Während das Erlebnis mit dem unfreundlichen Kassierer Sie nicht beeinflusst, verändert ein Lieferversäumnis Ihr Einkaufsverhalten. Warum? Weil Sie die schlechte Laune des Kassierers für den Drogeriemarkt nicht als typisch wahrnehmen.

Erlebnisse schaffen, die im Gedächtnis bleiben

Es reicht daher nicht, den Kassierern zu erklären, dass sie lächeln sollen. Es reicht auch nicht, sämtlichen Mitarbeiter einzutrichtern, dass sie immer lächeln sollen. Das Unternehmen sollte lieber an seiner Einstellungs-, Coaching- und Motivationspolitik arbeiten, um zufriedene Mitarbeiter zu beschäftigen, die ihrerseits die Kunden zufriedenstellen wollen.

Nur dann prägen sich den Kunden lächelnde Gesichter ein – und das Geschäft bekommt den Ruf, dass sein Personal immer freundlich ist. Über kurz oder lang bauen die Kunden auf diese Weise eine starke emotionale Bindung zum Unternehmen auf.

Natürlich wünscht sich jedes Unternehmen der Welt diese emotionale Verbundenheit, denn die Menschen tun die verrücktesten Dinge, wenn sie Fan einer Marke sind. Wenn jemand von einer Marke restlos begeistert ist und überall von ihr schwärmt, ist es ihm egal, ob der Preis eines Artikels um 1 Euro steigt. Und ist es ihm nicht egal, rechtfertigt er es. Sein Geld wird er nur in diese Marke investieren.

Bedenken Sie aber, dass eine negative Bindung den gegenteiligen Effekt haben kann. Wer ein schlechtes Bild von einem Unternehmen hat, dem ist es egal, wie sehr es sich bemüht – er wird es ablehnen und sein Geld woanders ausgeben.

Der Vorteil einer emotionalen Bindung

Eine emotionale Bindung entsteht manchmal durch die Unternehmensphilosophie, die die Werte der angesprochenen Zielgruppe aufwertet und zelebriert. Manchmal hat ein Unternehmen ambitionierte Ziele und die Kunden identifizieren sich mit seiner Vision.

Patagonia beispielsweise ist eine Marke mit treuen Fans. Denn der Outdoor-Ausstatter orientiert sich an deren Werten – mit der Folge, dass die Kunden bei Patagonia-Produkten ein irrationales Kaufverhalten an den Tag legen: Eine typische isolierte Steppjacke auf der Website von Patagonia kostet beispielsweise 250 Euro; ähnliche Jacken, die in den allermeisten Fällen auch einen ähnlichen Kälteschutz bieten, gibt es bei Walmart für weniger als 20 Euro.
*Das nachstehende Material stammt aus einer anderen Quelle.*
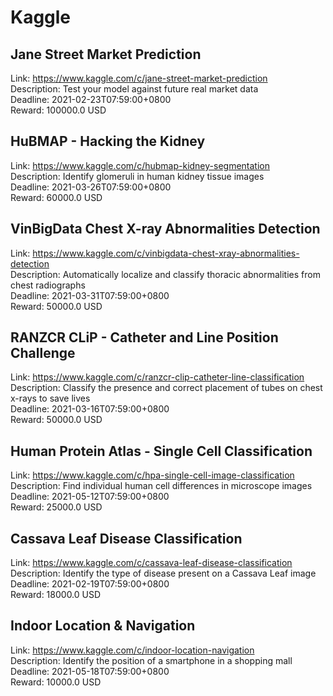 # Kaggle



## Jane Street Market Prediction

Link: https://www.kaggle.com/c/jane-street-market-prediction  
Description: Test your model against future real market data  
Deadline: 2021-02-23T07:59:00+0800  
Reward: 100000.0 USD  


## HuBMAP - Hacking the Kidney

Link: https://www.kaggle.com/c/hubmap-kidney-segmentation  
Description: Identify glomeruli in human kidney tissue images  
Deadline: 2021-03-26T07:59:00+0800  
Reward: 60000.0 USD  


## VinBigData Chest X-ray Abnormalities Detection

Link: https://www.kaggle.com/c/vinbigdata-chest-xray-abnormalities-detection  
Description: Automatically localize and classify thoracic abnormalities from chest radiographs  
Deadline: 2021-03-31T07:59:00+0800  
Reward: 50000.0 USD  


## RANZCR CLiP - Catheter and Line Position Challenge

Link: https://www.kaggle.com/c/ranzcr-clip-catheter-line-classification  
Description: Classify the presence and correct placement of tubes on chest x-rays to save lives  
Deadline: 2021-03-16T07:59:00+0800  
Reward: 50000.0 USD  


## Human Protein Atlas - Single Cell Classification

Link: https://www.kaggle.com/c/hpa-single-cell-image-classification  
Description: Find individual human cell differences in microscope images  
Deadline: 2021-05-12T07:59:00+0800  
Reward: 25000.0 USD  


## Cassava Leaf Disease Classification

Link: https://www.kaggle.com/c/cassava-leaf-disease-classification  
Description: Identify the type of disease present on a Cassava Leaf image  
Deadline: 2021-02-19T07:59:00+0800  
Reward: 18000.0 USD  


## Indoor Location & Navigation

Link: https://www.kaggle.com/c/indoor-location-navigation  
Description: Identify the position of a smartphone in a shopping mall  
Deadline: 2021-05-18T07:59:00+0800  
Reward: 10000.0 USD  

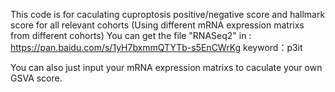 This code is for caculating cuproptosis positive/negative score and hallmark score for all relevant cohorts (Using different mRNA expression matrixs from different cohorts)
You can get the file "RNASeq2" in :
https://pan.baidu.com/s/1yH7bxmmQTYTb-s5EnCWrKg 
keyword：p3it

You can also just input your mRNA expression matrixs to caculate your own GSVA score.
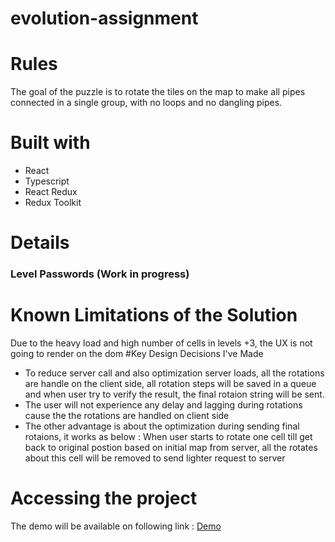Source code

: # evolution-assignment
# Rules
The goal of the puzzle is to rotate the tiles on the map to make all pipes connected in a single group, with no loops and no dangling pipes.
# Built with
- React 
- Typescript
- React Redux
- Redux Toolkit
# Details
### Level Passwords (Work in progress)
# Known Limitations of the Solution
Due to the heavy load and high number of cells in levels +3, the UX is not going to render on the dom
#Key Design Decisions I've Made
- To reduce server call and also optimization server loads, all the rotations are handle on the client side, all rotation steps will be saved in a queue and when user try to verify the result, the final rotaion string will be sent.
- The user will not experience any delay and lagging during rotations cause the the rotations are handled on client side
- The other advantage is about the optimization during sending final rotaions, it works as below :
When user starts to rotate one cell till get back to original postion based on initial map from server, all the rotates about this cell will be removed to send lighter request to server  
# Accessing the project
The demo will be available on following link :
[Demo](https://classy-torte-2b9b5e.netlify.app/)
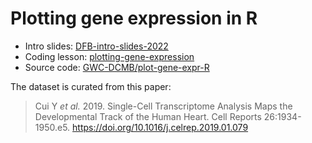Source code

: # Plotting gene expression in R

- Intro slides: [DFB-intro-slides-2022](https://docs.google.com/presentation/d/18kKOjA73vnlPYhIA4qhFHKL0BbnceIp9wDHdCtucOqw/edit?usp=sharing)
- Coding lesson: [plotting-gene-expression](https://gwc-dcmb.github.io/plot-gene-expr-R/plotting-gene-expression.html)
- Source code: [GWC-DCMB/plot-gene-expr-R](https://github.com/GWC-DCMB/plot-gene-expr-R)

The dataset is curated from this paper:

> Cui Y _et al._ 2019. Single-Cell Transcriptome Analysis Maps the Developmental Track of the Human Heart. 
> Cell Reports 26:1934-1950.e5.
> https://doi.org/10.1016/j.celrep.2019.01.079
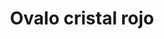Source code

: ---
title: Ovalo cristal rojo
date: 
draft: false

# descripcion
description : Conjunto de aros y dije de plata con cristal

materials: Plata 925

color: Plateado y cristal rojo

dimensions: 1cm x 2,5cm (dije) - 0,5cm x 2cm (aros)

code: 06-18-0383

type: "Conjuntos"

categories: []

price: $3.040,00

# Images
# first image will be shown in the product page
images:
  # - image: "images/path_to_image"
  # La ubicacion de las imagenes es imagenes/Conjuntos/Conjuntos.Aros y Dije/06-18-0383-ovalo-cristal-rojo
  - image: "./images/conjuntos/aros_y_dije/06-18-0383-ovalo-cristal-rojo_a.JPG"
  - image: "./images/conjuntos/aros_y_dije/06-18-0383-ovalo-cristal-rojo_b.JPG"
---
Bei diesem Preisunterschied drängt sich die Frage auf, warum sich jemand für die Patagonia-Jacke entscheidet. Der emotional gebundene Kunde wird so argumentieren, dass die teurere Jacke sehr gut verarbeitet ist und dass sie bei Schäden kostenlos repariert oder ersetzt wird.

Doch nicht nur wird gekaufte Ware sehr selten zur Reparatur zurückgesendet –zum Preis einer Patagonia-Jacke könnte man fünf oder sechs Jacken bei Walmart kaufen und hätte immer noch Geld für einen Kinobesuch übrig. Das ist der Effekt einer emotionalen Markenbindung.

Es sind die kleinen Dinge, die zählen

Unternehmen, die für bessere Kundenerfahrungen sorgen möchten, sollten mehr Zeit auf ihre Geschäftsphilosophie, ihre Grundprinzipien und auf kleine Dinge verwenden. Kleine Fehler reißen schnell ein, denn sie sind normal und können leicht begründet werden. Doch der Kunde vergisst nicht. Nur wer sich vor Augen führt, was die Menschen an eine Marke bindet, kann eine starke emotionale Bindung zu seinen Kunden aufbauen – und seine Umsätze steigern.